In the ever-changing world of technology, smaller insurance companies may be finding themselves struggling to stay abreast of the most current trends of their businesses while ensuring compliance with state and federal regulations.
Relying upon traditional in-house software can be problematic for companies looking to grow their businesses. Small insurance companies including captives are often faced with software needs that go beyond traditional captive insurance technology or underwriting software. These companies need more from their software such as algorithms for risk management, claims processing and analytical reporting. For this reason, many such companies are abandoning traditional software systems for Software as a Service, also known as SaaS.
What is SaaS?
Software as a Service is provided by third-party vendors who specialize in the business sector of their clients. For insurance companies, especially small to mid-size entities, SaaS can be a huge game changer.

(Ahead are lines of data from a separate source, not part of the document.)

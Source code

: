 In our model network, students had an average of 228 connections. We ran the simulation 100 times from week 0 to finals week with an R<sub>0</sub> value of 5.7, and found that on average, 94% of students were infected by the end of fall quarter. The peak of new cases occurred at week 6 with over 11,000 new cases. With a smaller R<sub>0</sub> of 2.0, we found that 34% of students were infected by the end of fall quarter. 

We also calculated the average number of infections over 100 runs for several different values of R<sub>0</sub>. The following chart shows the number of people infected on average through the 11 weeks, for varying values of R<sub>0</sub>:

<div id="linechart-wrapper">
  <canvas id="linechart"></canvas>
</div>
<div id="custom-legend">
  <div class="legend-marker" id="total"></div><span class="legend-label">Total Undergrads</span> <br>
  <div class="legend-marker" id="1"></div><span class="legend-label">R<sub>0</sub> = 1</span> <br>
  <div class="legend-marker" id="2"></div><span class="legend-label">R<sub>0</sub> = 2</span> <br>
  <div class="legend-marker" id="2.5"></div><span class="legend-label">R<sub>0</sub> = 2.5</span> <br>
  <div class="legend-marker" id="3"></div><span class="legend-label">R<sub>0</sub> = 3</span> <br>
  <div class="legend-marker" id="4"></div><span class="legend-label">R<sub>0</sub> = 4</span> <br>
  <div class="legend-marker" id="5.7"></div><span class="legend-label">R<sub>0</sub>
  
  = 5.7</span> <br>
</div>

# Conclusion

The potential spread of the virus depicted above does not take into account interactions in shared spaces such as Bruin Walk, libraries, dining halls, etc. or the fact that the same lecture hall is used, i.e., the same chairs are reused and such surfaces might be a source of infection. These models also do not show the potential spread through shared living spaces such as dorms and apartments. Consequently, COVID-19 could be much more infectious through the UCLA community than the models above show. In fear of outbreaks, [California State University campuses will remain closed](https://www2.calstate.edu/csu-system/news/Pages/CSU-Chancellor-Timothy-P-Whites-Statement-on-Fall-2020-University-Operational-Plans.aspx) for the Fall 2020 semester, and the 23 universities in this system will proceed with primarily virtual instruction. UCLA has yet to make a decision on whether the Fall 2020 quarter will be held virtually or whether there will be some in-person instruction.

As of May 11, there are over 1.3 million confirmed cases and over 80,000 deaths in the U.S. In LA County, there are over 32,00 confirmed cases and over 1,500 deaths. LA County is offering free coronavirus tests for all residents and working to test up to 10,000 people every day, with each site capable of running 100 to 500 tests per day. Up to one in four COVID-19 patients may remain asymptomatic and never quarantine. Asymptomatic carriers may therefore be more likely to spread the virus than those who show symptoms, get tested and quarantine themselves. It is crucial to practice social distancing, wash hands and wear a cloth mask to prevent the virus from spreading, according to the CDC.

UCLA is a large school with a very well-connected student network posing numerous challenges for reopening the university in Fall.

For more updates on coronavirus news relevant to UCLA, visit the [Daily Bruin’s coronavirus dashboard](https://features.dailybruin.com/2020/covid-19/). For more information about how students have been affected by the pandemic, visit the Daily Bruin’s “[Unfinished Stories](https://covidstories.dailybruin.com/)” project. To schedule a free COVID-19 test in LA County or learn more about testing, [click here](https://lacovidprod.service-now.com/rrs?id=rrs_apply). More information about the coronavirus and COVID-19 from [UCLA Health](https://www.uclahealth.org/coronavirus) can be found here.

Instead of purchasing expensive software and the hardware necessary to run it, these companies partner with the SaaS vendors who provide up-to-date, optimum software service that is often cloud-based and accessible to clients through a variety of devices and platforms.
Advantages of SaaS
The benefits of choosing SaaS over traditional in-house software are broad and varied, but they can be narrowed down to some common factors that make SaaS a better choice for small insurance companies.
Less Waiting Time for Launch
Upon completion of the necessary contractual agreements between the client and the vendor, SaaS can be activated and ready for use in a very short span of time. As smaller companies know all too well, time is money and less waiting time means greater potential for profits. There is no need for installation or configuration of software. All that is needed is access and the system is ready to go.
Traditional in-house software must be purchased along with compatible hardware, and tech personnel is usually required to install, configure and keep the system up-to-date. As laws and regulations change, someone must continually monitor the system to ensure compliance.
With SaaS, no expensive equipment or software needs to be purchased. The SaaS vendor maintains the software and keeps everything running, secure, and current.
Because SaaS systems are stationed within cloud environments, they are not as restrictive as software that sits on a server. They can often be integrated into other SaaS solutions to make a customized system unique to the needs of unique clients such as captives.
The Bottom Line
Subscribing to Software as a Service (SaaS) can significantly boost profitability and ease financial constraints on smaller insurance companies wishing to grow their businesses and effectively compete with their larger counterparts.